Na ultima semana o SISE abriu uma consulta pública, por meio de formulário eletrônico, envolvendo dois segmentos da comunidade escolar, PAIS/RESPONSÁVEIS e PROFISSIONAIS DA EDUCAÇÃO. A seguir destacamos as imagens dos gráficos com os principais resultados.
Podemos destacar que a maioria nos dois segmentos é contra o retorno neste momento, tanto na opinião, quanto em análise das condições tecnológicas, estruturais e sanitárias das escolas. A imunização completa precisa avançar mais, pois pelas datas da segunda dose ainda temos muito a evoluir. A estrutura física, tecnológica e sanitária das escolas públicas municipais precisa passar por adequações. Profissionais da educação precisam ter sua formação ampliada para se adequarem a esta nova realidade. As famílias, principalmente aqueles que terão contato com o ambiente escolar, também precisam experimentar um processo formativo para vivenciar este processo. Os estudantes devem ser encarados de forma mais incisiva no que tange a adoção dos protocolos, eles formam o público com pouquíssima ou nenhuma cobertura vacinal, algo bastante preocupante.  Porém, algo que traz um nível maior de preocupação é o fato de haver pessoas dos dois grupos afirmando que não pretendem tomar a vacina, precisamos saber quais as possíveis consequências e quais ações serão adotadas pelos entes governamentais.

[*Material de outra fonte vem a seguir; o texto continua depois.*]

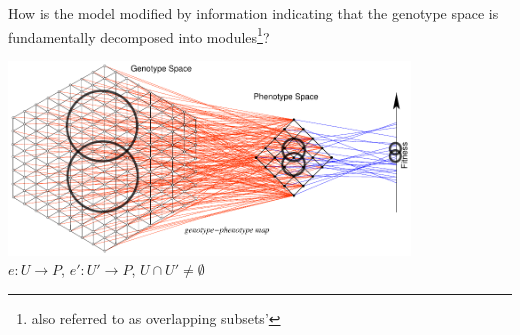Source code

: \begin{frame}
How is the model modified by information indicating that the genotype space is fundamentally decomposed into modules\footnote{also referred to as overlapping subsets'}?
\begin{center}
\includegraphics[width=0.8\textwidth]{fig/gpmapmod.pdf}\\
$e \colon U \longrightarrow P$, $e' \colon U' \longrightarrow P$, $U \cap U' \neq \emptyset$
\end{center}
\end{frame}
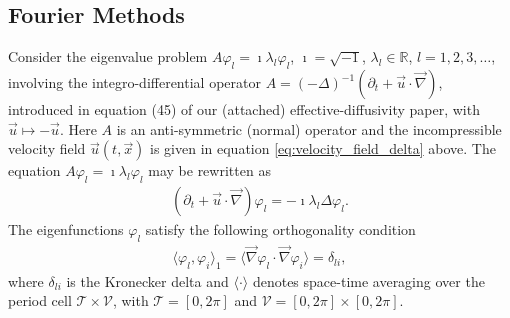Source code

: \documentclass[11pt]{amsart}
\newcommand{\Tc}{\mathcal{T}}
\newcommand{\Vc}{\mathcal{V}}
\begin{document}
\subsection{Fourier Methods}\label{sec:Fourier_Methods}
%
Consider the eigenvalue problem $A\varphi_l=\imath\lambda_l\varphi_l$, $\imath=\sqrt{-1}$,
$\lambda_l\in\mathbb{R}$, $l=1,2,3,\ldots$, involving the integro-differential operator
$A=(-\Delta)^{-1}(\partial_t+\vec{u}\cdot\vec{\nabla})$,  
introduced in equation (45) of our (attached) effective-diffusivity
paper, with $\vec{u}\mapsto-\vec{u}$. Here $A$ is an anti-symmetric (normal)
operator and the incompressible velocity field
$\vec{u}(t,\vec{x})$
is given in equation \eqref{eq:velocity_field_delta} above. The equation $A\varphi_l=\imath\lambda_l\varphi_l$ may be
rewritten as     
%
\begin{align}\label{eq:Eig_prob}
  (\partial_t+\vec{u}\cdot\vec{\nabla})\varphi_l=-\imath\lambda_l\Delta\varphi_l.
\end{align}
%
The eigenfunctions $\varphi_l$ satisfy the following orthogonality condition
%
\begin{align}\label{eq:Orthogonal}
  \langle\varphi_l,\varphi_i\rangle_1=\langle\vec{\nabla}\varphi_l\cdot\vec{\nabla}\varphi_i\rangle=\delta_{li},
\end{align}
%
where $\delta_{li}$ is the Kronecker delta and $\langle\cdot\rangle$ denotes space-time
averaging over the period cell $\Tc\times\Vc$, with $\Tc=[0,2\pi]$ and
$\Vc=[0,2\pi]\times[0,2\pi]$.
\end{document}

Outro dado a ser observado e que separamos no gráfico abaixo é a manifestada falta de preparo para lidar com esta nova realidade, em nossa concepção este preparo envolve a dificuldade na posse e utilização do aparato tecnológico  necessário no formato híbrido e também a adequação ás regras de distanciamento aliada à utilização de EPI.
Porém, entendemos haver a necessidade de algum período de interação presencial ainda em 2021, afinal, não seria lógico começar 2022 ainda ensaiando um retorno. Obviamente isto dependerá da imunização, das condições das escolas e do comportamento da pandemia[...]
Leia a matéria completa no site da entidade (www.sisecf.com.br) ou na página do SISE no Facebook.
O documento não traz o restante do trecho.